I have not used my Raspberry Pi 3 for a while but found a good microSD card to use for it today and will be restarting my use of it.
Expect tutorials, Linux distro recommendations, and tips and advice to be posted on here about the Raspberry Pi. At some point, I may buy a Pi 4, but I’ll have to see how I get on with my Pi 3 first and how easily it is to get back to using the Pi after not using it for months (If I buy a Pi 4, it’ll be the 4GB RAM version).
I’m planning on building a script that will allow for easy creation of Debian ports for the Pi in armel architecture (All Pi models, but slow due to not targeting the hard float Pi architecture), armhf architecture (Pi 2 and later excluding Pi Zero, 32-bit mode), and arm64 architecture (Pi 3 and later excluding Pi Zero W, 64-bit mode).
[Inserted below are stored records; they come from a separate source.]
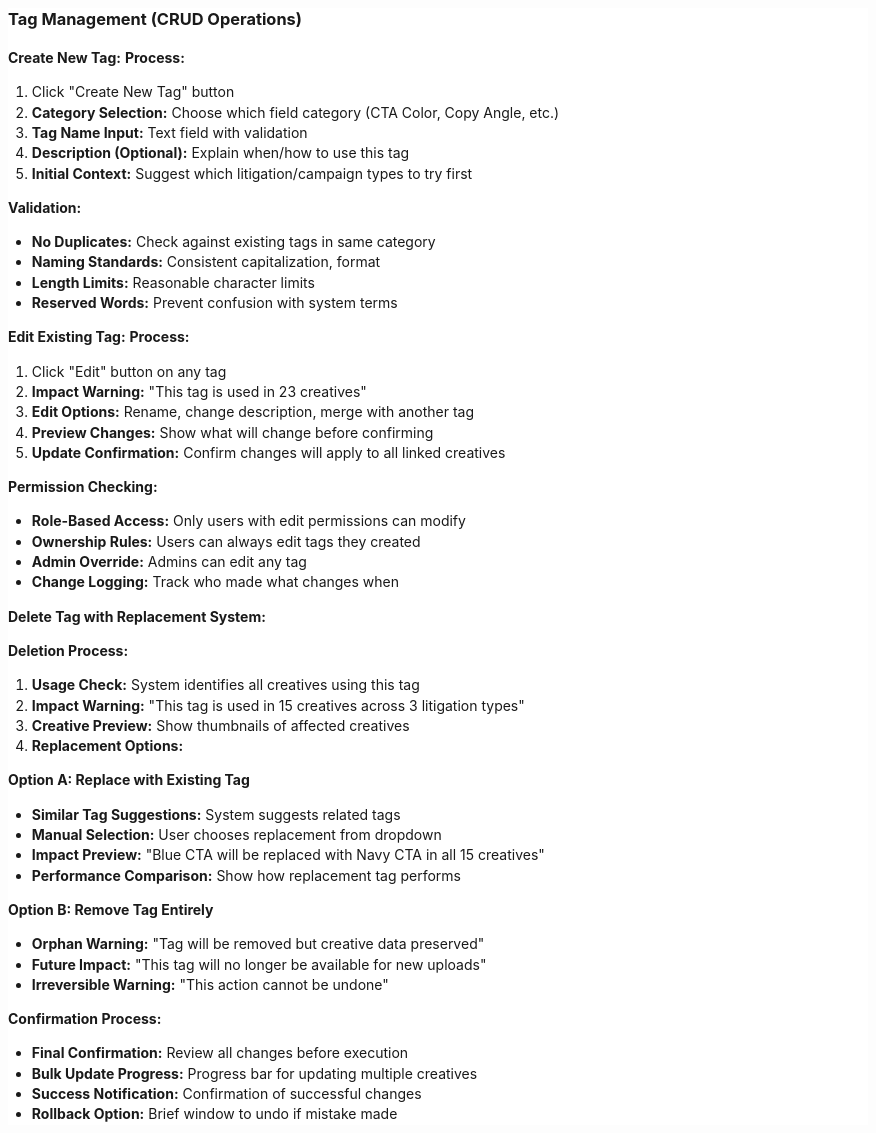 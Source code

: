 ### **Tag Management (CRUD Operations)**

**Create New Tag:**
**Process:**
1. Click "Create New Tag" button
2. **Category Selection:** Choose which field category (CTA Color, Copy Angle, etc.)
3. **Tag Name Input:** Text field with validation
4. **Description (Optional):** Explain when/how to use this tag
5. **Initial Context:** Suggest which litigation/campaign types to try first

**Validation:**
- **No Duplicates:** Check against existing tags in same category
- **Naming Standards:** Consistent capitalization, format
- **Length Limits:** Reasonable character limits
- **Reserved Words:** Prevent confusion with system terms

**Edit Existing Tag:**
**Process:**
1. Click "Edit" button on any tag
2. **Impact Warning:** "This tag is used in 23 creatives"
3. **Edit Options:** Rename, change description, merge with another tag
4. **Preview Changes:** Show what will change before confirming
5. **Update Confirmation:** Confirm changes will apply to all linked creatives

**Permission Checking:**
- **Role-Based Access:** Only users with edit permissions can modify
- **Ownership Rules:** Users can always edit tags they created
- **Admin Override:** Admins can edit any tag
- **Change Logging:** Track who made what changes when

**Delete Tag with Replacement System:**

**Deletion Process:**
1. **Usage Check:** System identifies all creatives using this tag
2. **Impact Warning:** "This tag is used in 15 creatives across 3 litigation types"
3. **Creative Preview:** Show thumbnails of affected creatives
4. **Replacement Options:**

**Option A: Replace with Existing Tag**
- **Similar Tag Suggestions:** System suggests related tags
- **Manual Selection:** User chooses replacement from dropdown
- **Impact Preview:** "Blue CTA will be replaced with Navy CTA in all 15 creatives"
- **Performance Comparison:** Show how replacement tag performs

**Option B: Remove Tag Entirely**
- **Orphan Warning:** "Tag will be removed but creative data preserved"
- **Future Impact:** "This tag will no longer be available for new uploads"
- **Irreversible Warning:** "This action cannot be undone"

**Confirmation Process:**
- **Final Confirmation:** Review all changes before execution
- **Bulk Update Progress:** Progress bar for updating multiple creatives
- **Success Notification:** Confirmation of successful changes
- **Rollback Option:** Brief window to undo if mistake made
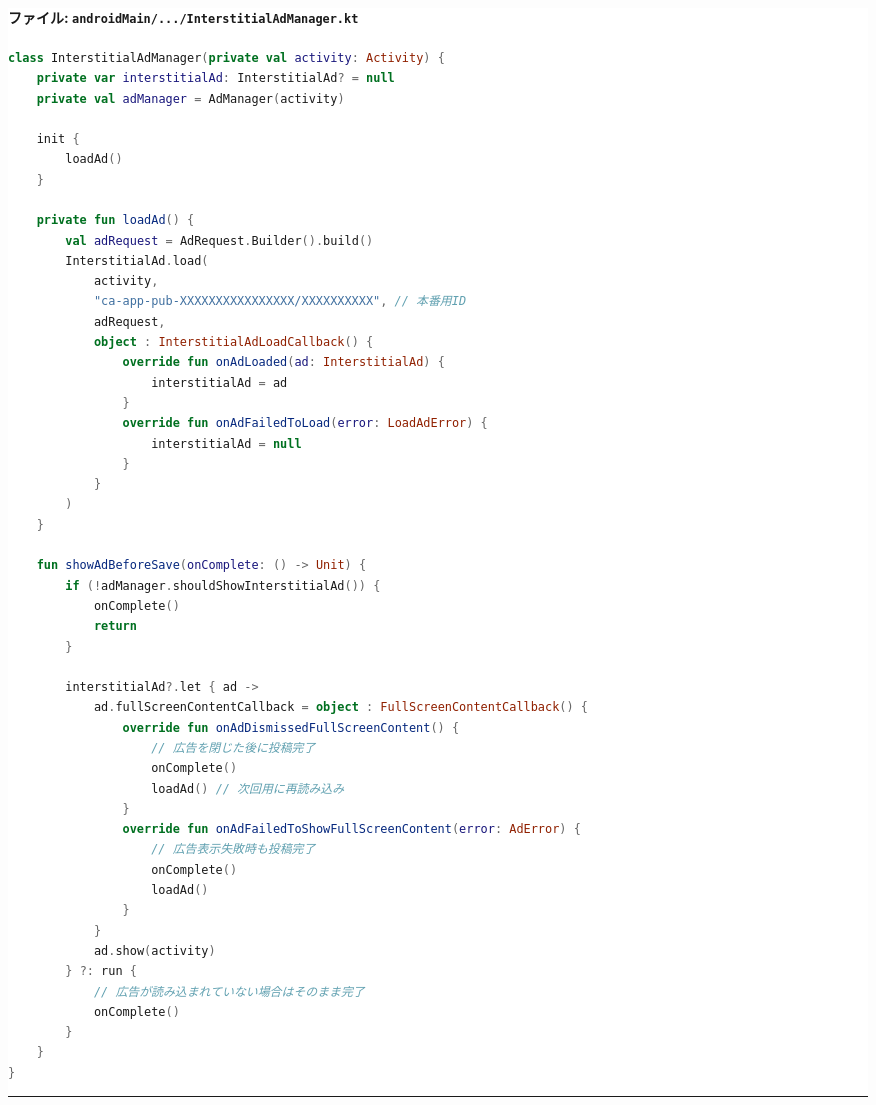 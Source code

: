 #### ファイル: `androidMain/.../InterstitialAdManager.kt`

```kotlin
class InterstitialAdManager(private val activity: Activity) {
    private var interstitialAd: InterstitialAd? = null
    private val adManager = AdManager(activity)
    
    init {
        loadAd()
    }
    
    private fun loadAd() {
        val adRequest = AdRequest.Builder().build()
        InterstitialAd.load(
            activity,
            "ca-app-pub-XXXXXXXXXXXXXXXX/XXXXXXXXXX", // 本番用ID
            adRequest,
            object : InterstitialAdLoadCallback() {
                override fun onAdLoaded(ad: InterstitialAd) {
                    interstitialAd = ad
                }
                override fun onAdFailedToLoad(error: LoadAdError) {
                    interstitialAd = null
                }
            }
        )
    }
    
    fun showAdBeforeSave(onComplete: () -> Unit) {
        if (!adManager.shouldShowInterstitialAd()) {
            onComplete()
            return
        }
        
        interstitialAd?.let { ad ->
            ad.fullScreenContentCallback = object : FullScreenContentCallback() {
                override fun onAdDismissedFullScreenContent() {
                    // 広告を閉じた後に投稿完了
                    onComplete()
                    loadAd() // 次回用に再読み込み
                }
                override fun onAdFailedToShowFullScreenContent(error: AdError) {
                    // 広告表示失敗時も投稿完了
                    onComplete()
                    loadAd()
                }
            }
            ad.show(activity)
        } ?: run {
            // 広告が読み込まれていない場合はそのまま完了
            onComplete()
        }
    }
}
```

--- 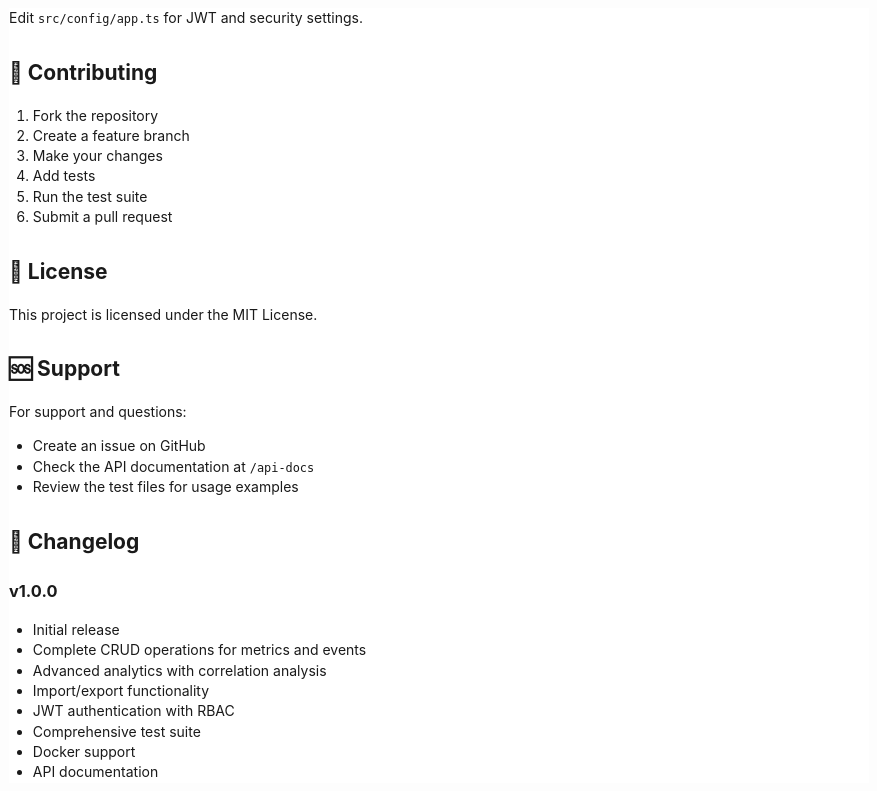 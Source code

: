Edit `src/config/app.ts` for JWT and security settings.

## 🤝 Contributing

1. Fork the repository
2. Create a feature branch
3. Make your changes
4. Add tests
5. Run the test suite
6. Submit a pull request

## 📝 License

This project is licensed under the MIT License.

## 🆘 Support

For support and questions:

- Create an issue on GitHub
- Check the API documentation at `/api-docs`
- Review the test files for usage examples

## 🔄 Changelog

### v1.0.0
- Initial release
- Complete CRUD operations for metrics and events
- Advanced analytics with correlation analysis
- Import/export functionality
- JWT authentication with RBAC
- Comprehensive test suite
- Docker support
- API documentation
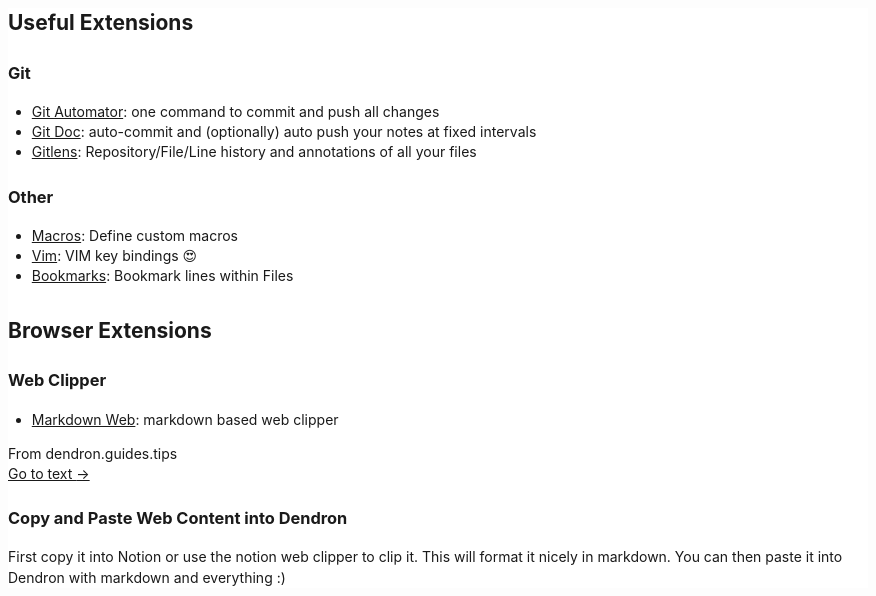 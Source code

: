 ## Useful Extensions

### Git

- [Git Automator](https://marketplace.visualstudio.com/items?itemName=ivangabriele.vscode-git-add-and-commit): one command to commit and push all changes
- [Git Doc](https://marketplace.visualstudio.com/items?itemName=vsls-contrib.gitdoc): auto-commit and (optionally) auto push your notes at fixed intervals
- [Gitlens](https://marketplace.visualstudio.com/items?itemName=eamodio.gitlens): Repository/File/Line history and annotations of all your files

### Other

- [Macros](https://marketplace.visualstudio.com/items?itemName=geddski.macros): Define custom macros 
- [Vim](https://marketplace.visualstudio.com/items?itemName=vscodevim.vim): VIM key bindings 😍
- [Bookmarks](https://marketplace.visualstudio.com/items?itemName=alefragnani.Bookmarks): Bookmark lines within Files

## Browser Extensions

### Web Clipper

- [Markdown Web](https://chrome.google.com/webstore/detail/markdownload-markdown-web/pcmpcfapbekmbjjkdalcgopdkipoggdi?hl=en-GB): markdown based web clipper



</div>    
</div>




<div class="portal-container">
<div class="portal-head">
<div class="portal-backlink" >
<div class="portal-title">From <span class="portal-text-title">dendron.guides.tips</span></div>
<a href="692fa114-f798-467f-a0b9-3cccc327aa6f.html" class="portal-arrow">Go to text <span class="right-arrow">→</span></a>
</div>
</div>
<div id="portal-parent-anchor" class="portal-parent" markdown="1">
<div class="portal-parent-fader-top"></div>
<div class="portal-parent-fader-bottom"></div>        
  
### Copy and Paste Web Content into Dendron

First copy it into Notion or use the notion web clipper to clip it. This will format it nicely in markdown. You can then paste it into Dendron with markdown and everything :)





</div>    
</div>
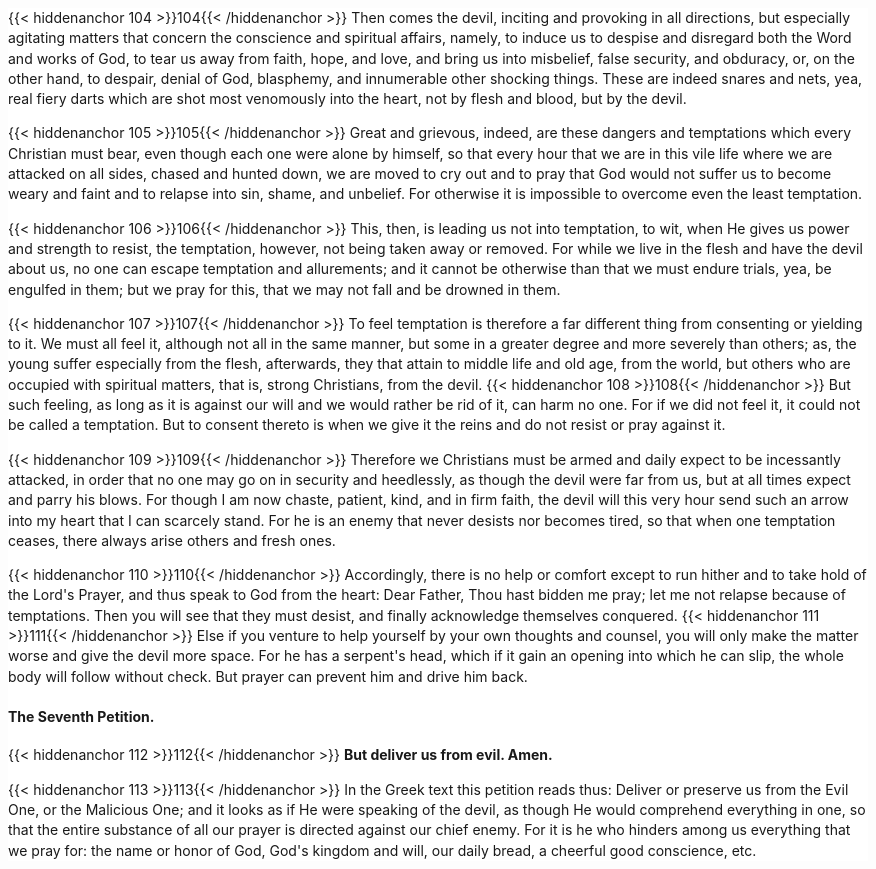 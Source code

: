 {{< hiddenanchor 104 >}}104{{< /hiddenanchor >}} Then comes the devil, inciting and provoking in all directions, but especially agitating matters that concern the conscience and spiritual affairs, namely, to induce us to despise and disregard both the Word and works of God, to tear us away from faith, hope, and love, and bring us into misbelief, false security, and obduracy, or, on the other hand, to despair, denial of God, blasphemy, and innumerable other shocking things. These are indeed snares and nets, yea, real fiery darts which are shot most venomously into the heart, not by flesh and blood, but by the devil.

{{< hiddenanchor 105 >}}105{{< /hiddenanchor >}} Great and grievous, indeed, are these dangers and temptations which every Christian must bear, even though each one were alone by himself, so that every hour that we are in this vile life where we are attacked on all sides, chased and hunted down, we are moved to cry out and to pray that God would not suffer us to become weary and faint and to relapse into sin, shame, and unbelief. For otherwise it is impossible to overcome even the least temptation.

{{< hiddenanchor 106 >}}106{{< /hiddenanchor >}} This, then, is leading us not into temptation, to wit, when He gives us power and strength to resist, the temptation, however, not being taken away or removed. For while we live in the flesh and have the devil about us, no one can escape temptation and allurements; and it cannot be otherwise than that we must endure trials, yea, be engulfed in them; but we pray for this, that we may not fall and be drowned in them.

{{< hiddenanchor 107 >}}107{{< /hiddenanchor >}} To feel temptation is therefore a far different thing from consenting or yielding to it. We must all feel it, although not all in the same manner, but some in a greater degree and more severely than others; as, the young suffer especially from the flesh, afterwards, they that attain to middle life and old age, from the world, but others who are occupied with spiritual matters, that is, strong Christians, from the devil. {{< hiddenanchor 108 >}}108{{< /hiddenanchor >}} But such feeling, as long as it is against our will and we would rather be rid of it, can harm no one. For if we did not feel it, it could not be called a temptation. But to consent thereto is when we give it the reins and do not resist or pray against it.

{{< hiddenanchor 109 >}}109{{< /hiddenanchor >}} Therefore we Christians must be armed and daily expect to be incessantly attacked, in order that no one may go on in security and heedlessly, as though the devil were far from us, but at all times expect and parry his blows. For though I am now chaste, patient, kind, and in firm faith, the devil will this very hour send such an arrow into my heart that I can scarcely stand. For he is an enemy that never desists nor becomes tired, so that when one temptation ceases, there always arise others and fresh ones.

{{< hiddenanchor 110 >}}110{{< /hiddenanchor >}} Accordingly, there is no help or comfort except to run hither and to take hold of the Lord's Prayer, and thus speak to God from the heart: Dear Father, Thou hast bidden me pray; let me not relapse because of temptations. Then you will see that they must desist, and finally acknowledge themselves conquered. {{< hiddenanchor 111 >}}111{{< /hiddenanchor >}} Else if you venture to help yourself by your own thoughts and counsel, you will only make the matter worse and give the devil more space. For he has a serpent's head, which if it gain an opening into which he can slip, the whole body will follow without check. But prayer can prevent him and drive him back.

#### The Seventh Petition.

{{< hiddenanchor 112 >}}112{{< /hiddenanchor >}} **But deliver us from evil. Amen.**

{{< hiddenanchor 113 >}}113{{< /hiddenanchor >}} In the Greek text this petition reads thus: Deliver or preserve us from the Evil One, or the Malicious One; and it looks as if He were speaking of the devil, as though He would comprehend everything in one, so that the entire substance of all our prayer is directed against our chief enemy. For it is he who hinders among us everything that we pray for: the name or honor of God, God's kingdom and will, our daily bread, a cheerful good conscience, etc.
Hopefully the experimental OpenGL driver (Pi 2+ only) will improve performance on more resource heavy desktop environments (KDE and GNOME 3), but I reckon GNOME 3 won’t be usable on any Pi except the Pi 4 and even on the Pi 4, only the 4GB RAM variant.
As for Chromium ARM, I may give it another go considering RPF Chromium is lagging three versions behind of the current stable release, however the support is definitely better than it used to be. I remember when Chromium was at version 60 or something and RPF Chromium was still on 51. However using Ubuntu packages in Raspbian or Debian can cause lots of dependency errors. You used to be able to get away with it because most of Ubuntu Chromium’s dependencies were already fulfilled in Raspbian back then, but it isn’t as simple now. Chances are if I restart Chromium ARM I’ll be using the Debian variant instead as Debian is more compatible with Raspbian than Ubuntu is. However, nothing’s confirmed yet.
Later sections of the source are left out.